Police and members of BLACC, Black Love Adjoining Communities Collectively, say this is a first step in moving forward together.
Brandi Gayles scrubbed away Thursday morning at graffiti on a Carbondale business during BLACC’s first community cleanup event. Someone else sprayed it, but she says it’s important they clean it off.
"We just wanted to make sure that the community understood that we aren't for this. This isn't what we're about, and we definitely wanted to come fix it," Gayles said. The Carbondale resident and mom says her kids love to join in with peaceful protests and, if it wasn’t so hot out, they’d be out helping her clean.
The group is small for now — still new — but members say they’re hoping every time they go out with a bucket to clean up part of the town, they can change the conversation and build a new relationship between the community and police built on respect.

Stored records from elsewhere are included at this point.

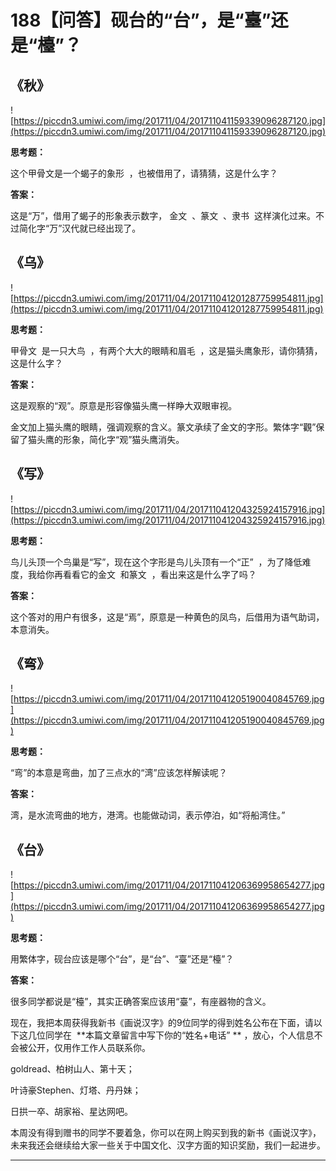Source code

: # 188【问答】砚台的“台”，是“臺”还是“檯”？

## 《秋》

![https://piccdn3.umiwi.com/img/201711/04/201711041159339096287120.jpg](https://piccdn3.umiwi.com/img/201711/04/201711041159339096287120.jpg)

 **思考题：**

这个甲骨文是一个蝎子的象形  ，也被借用了，请猜猜，这是什么字？

 **答案：**

这是“万”，借用了蝎子的形象表示数字， 金文  、篆文  、隶书  这样演化过来。不过简化字“万”汉代就已经出现了。

## 《乌》

![https://piccdn3.umiwi.com/img/201711/04/201711041201287759954811.jpg](https://piccdn3.umiwi.com/img/201711/04/201711041201287759954811.jpg)

 **思考题：**

甲骨文  是一只大鸟  ，有两个大大的眼睛和眉毛  ，这是猫头鹰象形，请你猜猜，这是什么字？

 **答案：**

这是观察的“观”。原意是形容像猫头鹰一样睁大双眼审视。

金文加上猫头鹰的眼睛，强调观察的含义。篆文承续了金文的字形。繁体字“觀”保留了猫头鹰的形象，简化字“观”猫头鹰消失。

## 《写》

![https://piccdn3.umiwi.com/img/201711/04/201711041204325924157916.jpg](https://piccdn3.umiwi.com/img/201711/04/201711041204325924157916.jpg)

 **思考题：**

鸟儿头顶一个鸟巢是“写”，现在这个字形是鸟儿头顶有一个“正”  ，为了降低难度，我给你再看看它的金文  和篆文  ，看出来这是什么字了吗？

 **答案：**

这个答对的用户有很多，这是“焉”，原意是一种黄色的凤鸟，后借用为语气助词，本意消失。

## 《弯》

![https://piccdn3.umiwi.com/img/201711/04/201711041205190040845769.jpg](https://piccdn3.umiwi.com/img/201711/04/201711041205190040845769.jpg)

 **思考题：**

“弯”的本意是弯曲，加了三点水的“湾”应该怎样解读呢？

 **答案：**

湾，是水流弯曲的地方，港湾。也能做动词，表示停泊，如“将船湾住。”    

## 《台》

![https://piccdn3.umiwi.com/img/201711/04/201711041206369958654277.jpg](https://piccdn3.umiwi.com/img/201711/04/201711041206369958654277.jpg)

 **思考题：**

用繁体字，砚台应该是哪个“台”，是“台”、“臺”还是“檯”？

 **答案：**

很多同学都说是“檯”，其实正确答案应该用“臺”，有座器物的含义。    

现在，我把本周获得我新书《画说汉字》的9位同学的得到姓名公布在下面，请以下这几位同学在  **本篇文章留言中写下你的“姓名+电话” ** ，放心，个人信息不会被公开，仅用作工作人员联系你。

goldread、柏树山人、第十天；

叶诗豪Stephen、灯塔、丹丹妹；

日拱一卒、胡家裕、星达网吧。

本周没有得到赠书的同学不要着急，你可以在网上购买到我的新书《画说汉字》，未来我还会继续给大家一些关于中国文化、汉字方面的知识奖励，我们一起进步。

---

"Us coming to clean this up is just extending our hand and saying hey, this isn't us. Let's start over fresh and get some dialogue with the city," said Jonathon Moore, who helped organize BLACC . He is also a local Black Lives Matter organizer in Carbondale. He says they need to separate from the typical BLM protest for community action, because they need to improve conditions at home before they can worry about national issues. Moore says Carbondale has big issues between the black community and police and that needs to change.
"There's a divide, and it needs to go away," Moore said. He said BLACC will also help separate them from an anarchist group that protests around town, Moore said his group doesn’t support violence in any way, and he hopes differentiating themselves from any other activists shows that to the community.

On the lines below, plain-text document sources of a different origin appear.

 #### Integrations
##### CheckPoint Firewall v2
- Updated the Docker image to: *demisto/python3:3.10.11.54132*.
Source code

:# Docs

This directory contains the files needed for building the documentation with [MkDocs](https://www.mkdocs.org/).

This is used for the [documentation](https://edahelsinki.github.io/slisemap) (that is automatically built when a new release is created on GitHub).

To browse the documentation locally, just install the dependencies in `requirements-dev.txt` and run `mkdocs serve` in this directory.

Thursday’s cleanup effort has support from the Carbondale Police and Mayor Mike Henry. They say they appreciate the help in the community and the peaceful nature of the group.
Gayles said it’s great to be out helping the neighborhood, and it feels good to be giving back to the community and supporting the black community in a way that even her kids can get involved with.
"We are all about love and not about the hate. And my kids will be at so many more," Gayles said.
Members of BLACC plan to approach city council to create a dialogue and a real plan between police, the city and the group to improve the relationship with the black community in Carbondale and throughout southern Illinois.